Sosa’s Research Leverages Identity to Inform Mental Health Strategies
Jan. 27, 2025
Raquel Sosa knew she wanted to pursue a career in psychology before she ever set foot on a college campus. A Pennsylvania native, Sosa graduated from East Stroudsburg University (ESU) with her bachelor’s degree in psychology. Several of her ESU professors graduated from Lehigh and encouraged her to look at the psychology programs that Lehigh offers.
“So I knew a bit about Lehigh from those professors,” she says. “And looking at the differences between clinical and counseling psych, counseling psychology definitely attracted me a lot more because of the emphasis on social justice.” Sosa was interested in working with Latinx and immigrant populations which made the COE’s Counseling Psychology doctoral program a good fit for her interests.

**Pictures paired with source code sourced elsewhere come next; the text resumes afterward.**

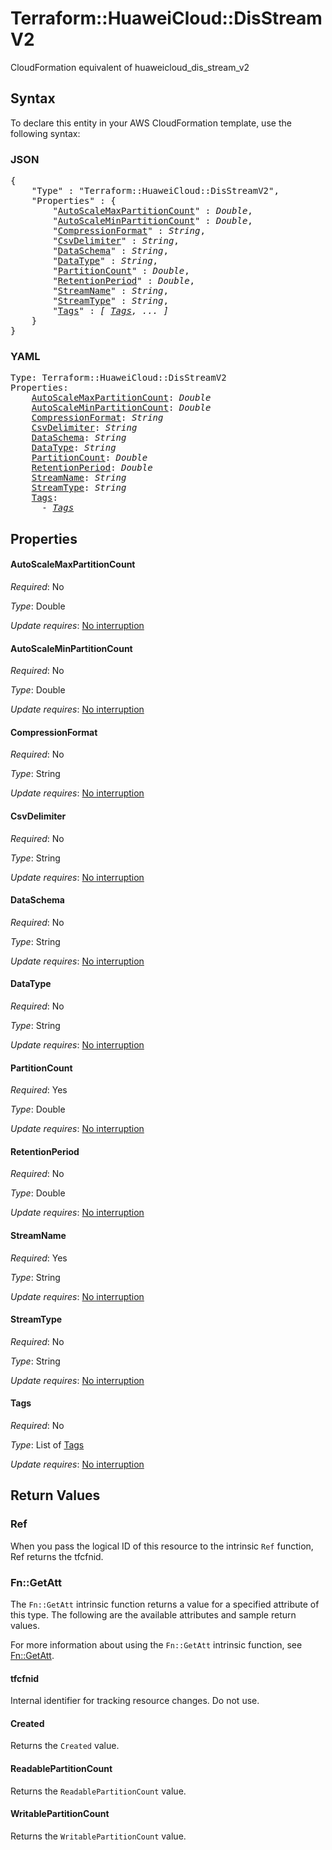 # Terraform::HuaweiCloud::DisStreamV2

CloudFormation equivalent of huaweicloud_dis_stream_v2

## Syntax

To declare this entity in your AWS CloudFormation template, use the following syntax:

### JSON

<pre>
{
    "Type" : "Terraform::HuaweiCloud::DisStreamV2",
    "Properties" : {
        "<a href="#autoscalemaxpartitioncount" title="AutoScaleMaxPartitionCount">AutoScaleMaxPartitionCount</a>" : <i>Double</i>,
        "<a href="#autoscaleminpartitioncount" title="AutoScaleMinPartitionCount">AutoScaleMinPartitionCount</a>" : <i>Double</i>,
        "<a href="#compressionformat" title="CompressionFormat">CompressionFormat</a>" : <i>String</i>,
        "<a href="#csvdelimiter" title="CsvDelimiter">CsvDelimiter</a>" : <i>String</i>,
        "<a href="#dataschema" title="DataSchema">DataSchema</a>" : <i>String</i>,
        "<a href="#datatype" title="DataType">DataType</a>" : <i>String</i>,
        "<a href="#partitioncount" title="PartitionCount">PartitionCount</a>" : <i>Double</i>,
        "<a href="#retentionperiod" title="RetentionPeriod">RetentionPeriod</a>" : <i>Double</i>,
        "<a href="#streamname" title="StreamName">StreamName</a>" : <i>String</i>,
        "<a href="#streamtype" title="StreamType">StreamType</a>" : <i>String</i>,
        "<a href="#tags" title="Tags">Tags</a>" : <i>[ <a href="tags.md">Tags</a>, ... ]</i>
    }
}
</pre>

### YAML

<pre>
Type: Terraform::HuaweiCloud::DisStreamV2
Properties:
    <a href="#autoscalemaxpartitioncount" title="AutoScaleMaxPartitionCount">AutoScaleMaxPartitionCount</a>: <i>Double</i>
    <a href="#autoscaleminpartitioncount" title="AutoScaleMinPartitionCount">AutoScaleMinPartitionCount</a>: <i>Double</i>
    <a href="#compressionformat" title="CompressionFormat">CompressionFormat</a>: <i>String</i>
    <a href="#csvdelimiter" title="CsvDelimiter">CsvDelimiter</a>: <i>String</i>
    <a href="#dataschema" title="DataSchema">DataSchema</a>: <i>String</i>
    <a href="#datatype" title="DataType">DataType</a>: <i>String</i>
    <a href="#partitioncount" title="PartitionCount">PartitionCount</a>: <i>Double</i>
    <a href="#retentionperiod" title="RetentionPeriod">RetentionPeriod</a>: <i>Double</i>
    <a href="#streamname" title="StreamName">StreamName</a>: <i>String</i>
    <a href="#streamtype" title="StreamType">StreamType</a>: <i>String</i>
    <a href="#tags" title="Tags">Tags</a>: <i>
      - <a href="tags.md">Tags</a></i>
</pre>

## Properties

#### AutoScaleMaxPartitionCount

_Required_: No

_Type_: Double

_Update requires_: [No interruption](https://docs.aws.amazon.com/AWSCloudFormation/latest/UserGuide/using-cfn-updating-stacks-update-behaviors.html#update-no-interrupt)

#### AutoScaleMinPartitionCount

_Required_: No

_Type_: Double

_Update requires_: [No interruption](https://docs.aws.amazon.com/AWSCloudFormation/latest/UserGuide/using-cfn-updating-stacks-update-behaviors.html#update-no-interrupt)

#### CompressionFormat

_Required_: No

_Type_: String

_Update requires_: [No interruption](https://docs.aws.amazon.com/AWSCloudFormation/latest/UserGuide/using-cfn-updating-stacks-update-behaviors.html#update-no-interrupt)

#### CsvDelimiter

_Required_: No

_Type_: String

_Update requires_: [No interruption](https://docs.aws.amazon.com/AWSCloudFormation/latest/UserGuide/using-cfn-updating-stacks-update-behaviors.html#update-no-interrupt)

#### DataSchema

_Required_: No

_Type_: String

_Update requires_: [No interruption](https://docs.aws.amazon.com/AWSCloudFormation/latest/UserGuide/using-cfn-updating-stacks-update-behaviors.html#update-no-interrupt)

#### DataType

_Required_: No

_Type_: String

_Update requires_: [No interruption](https://docs.aws.amazon.com/AWSCloudFormation/latest/UserGuide/using-cfn-updating-stacks-update-behaviors.html#update-no-interrupt)

#### PartitionCount

_Required_: Yes

_Type_: Double

_Update requires_: [No interruption](https://docs.aws.amazon.com/AWSCloudFormation/latest/UserGuide/using-cfn-updating-stacks-update-behaviors.html#update-no-interrupt)

#### RetentionPeriod

_Required_: No

_Type_: Double

_Update requires_: [No interruption](https://docs.aws.amazon.com/AWSCloudFormation/latest/UserGuide/using-cfn-updating-stacks-update-behaviors.html#update-no-interrupt)

#### StreamName

_Required_: Yes

_Type_: String

_Update requires_: [No interruption](https://docs.aws.amazon.com/AWSCloudFormation/latest/UserGuide/using-cfn-updating-stacks-update-behaviors.html#update-no-interrupt)

#### StreamType

_Required_: No

_Type_: String

_Update requires_: [No interruption](https://docs.aws.amazon.com/AWSCloudFormation/latest/UserGuide/using-cfn-updating-stacks-update-behaviors.html#update-no-interrupt)

#### Tags

_Required_: No

_Type_: List of <a href="tags.md">Tags</a>

_Update requires_: [No interruption](https://docs.aws.amazon.com/AWSCloudFormation/latest/UserGuide/using-cfn-updating-stacks-update-behaviors.html#update-no-interrupt)

## Return Values

### Ref

When you pass the logical ID of this resource to the intrinsic `Ref` function, Ref returns the tfcfnid.

### Fn::GetAtt

The `Fn::GetAtt` intrinsic function returns a value for a specified attribute of this type. The following are the available attributes and sample return values.

For more information about using the `Fn::GetAtt` intrinsic function, see [Fn::GetAtt](https://docs.aws.amazon.com/AWSCloudFormation/latest/UserGuide/intrinsic-function-reference-getatt.html).

#### tfcfnid

Internal identifier for tracking resource changes. Do not use.

#### Created

Returns the <code>Created</code> value.

#### ReadablePartitionCount

Returns the <code>ReadablePartitionCount</code> value.

#### WritablePartitionCount

Returns the <code>WritablePartitionCount</code> value.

“At Lehigh, there are professors who are doing research within the Latinx community and working with local schools,” she says.“My advisor was very interested in working with immigrants and really being involved in the community.”
During her years of study, she also worked at the Community Voices Clinic (CVC) as a graduate assistant during her studies. The CVC is a school-based mental health clinic operating within the family centers at Donegan Elementary and Broughal Middle school. Sosa started out providing therapy in Spanish and English for families and youth at the elementary school and middle school. As she progressed through her doctoral program, she also supervised other graduate students providing care at the CVC.

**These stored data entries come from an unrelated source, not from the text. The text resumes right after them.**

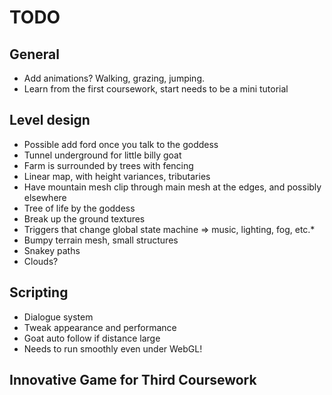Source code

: TODO
====

## General

* Add animations? Walking, grazing, jumping.
* Learn from the first coursework, start needs to be a mini tutorial

## Level design

* Possible add ford once you talk to the goddess
* Tunnel underground for little billy goat
* Farm is surrounded by trees with fencing
* Linear map, with height variances, tributaries
* Have mountain mesh clip through main mesh at the edges, and possibly elsewhere
* Tree of life by the goddess
* Break up the ground textures
* Triggers that change global state machine => music, lighting, fog, etc.*
* Bumpy terrain mesh, small structures
* Snakey paths
* Clouds?

## Scripting

* Dialogue system
* Tweak appearance and performance
* Goat auto follow if distance large
* Needs to run smoothly even under WebGL!

## Innovative Game for Third Coursework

“Generally youth are in a stage of their life where they are finding their sense of identity,” Sosa said. “When I think specifically about Latinx youth they have the compounded stress of acculturation and discrimination.” Sosa created a five-session intervention with Latinx middle school students for her dissertation. Her intervention focused on how students can become critically and socially aware of oppression and how this awareness can help improve students’ mental health and help them cope with mental health struggles.
“As part of the intervention, we talked a lot about oppression and what strengths students already had being Latinx, from their families and their culture,” she says. “And then at the end of the intervention we said, ‘Now that we have this knowledge, what's our action plan?’” Sosa’s guidance for the students focused on the actions they can take towards a more positive and hopeful future.

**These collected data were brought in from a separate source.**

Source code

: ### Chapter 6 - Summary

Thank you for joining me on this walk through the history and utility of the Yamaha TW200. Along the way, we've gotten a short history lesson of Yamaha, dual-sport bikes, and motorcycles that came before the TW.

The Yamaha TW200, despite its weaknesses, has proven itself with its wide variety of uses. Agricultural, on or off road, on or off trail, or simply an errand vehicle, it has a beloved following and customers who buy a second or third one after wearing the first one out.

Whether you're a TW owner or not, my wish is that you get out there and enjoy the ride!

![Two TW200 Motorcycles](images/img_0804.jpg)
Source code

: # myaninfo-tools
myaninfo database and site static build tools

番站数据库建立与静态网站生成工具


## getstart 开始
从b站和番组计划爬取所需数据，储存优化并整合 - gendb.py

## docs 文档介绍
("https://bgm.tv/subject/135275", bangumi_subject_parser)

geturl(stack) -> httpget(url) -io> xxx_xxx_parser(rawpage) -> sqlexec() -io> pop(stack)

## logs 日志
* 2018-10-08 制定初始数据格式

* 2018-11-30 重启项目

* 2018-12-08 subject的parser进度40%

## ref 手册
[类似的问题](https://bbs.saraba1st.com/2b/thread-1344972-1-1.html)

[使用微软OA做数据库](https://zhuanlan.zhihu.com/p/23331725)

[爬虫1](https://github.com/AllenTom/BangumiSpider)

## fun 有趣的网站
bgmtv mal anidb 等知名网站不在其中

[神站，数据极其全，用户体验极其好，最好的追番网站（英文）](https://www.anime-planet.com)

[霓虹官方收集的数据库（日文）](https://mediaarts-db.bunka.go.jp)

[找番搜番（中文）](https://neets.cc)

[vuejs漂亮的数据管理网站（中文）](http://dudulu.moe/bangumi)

“I found that the students who went through the programming I created had significantly greater psychological well-being than students who didn't receive any treatment when I controlled for school climate, which was a covariate,” she says.
Now in the final year of her doctoral studies, Sosa is completing an internship at Columbia Medical Center in New York City. As part of her internship, she works with clients living in the Washington Heights area. Therapy is conducted both in Spanish and in English. “It’s been a great learning experience and really cool to speak Spanish at work,” she says.
After graduation, Sosa will join the faculty at The College of New Jersey as an assistant professor in psychology. “My plan is to extend the programming I created, which I named ‘Fuerza,’ meaning ‘Strength’ in Spanish,” she says. “I also have experience doing research with existing data sets on the role of school climate and immigrants' mental health and look forward to continuing that line of research, too.”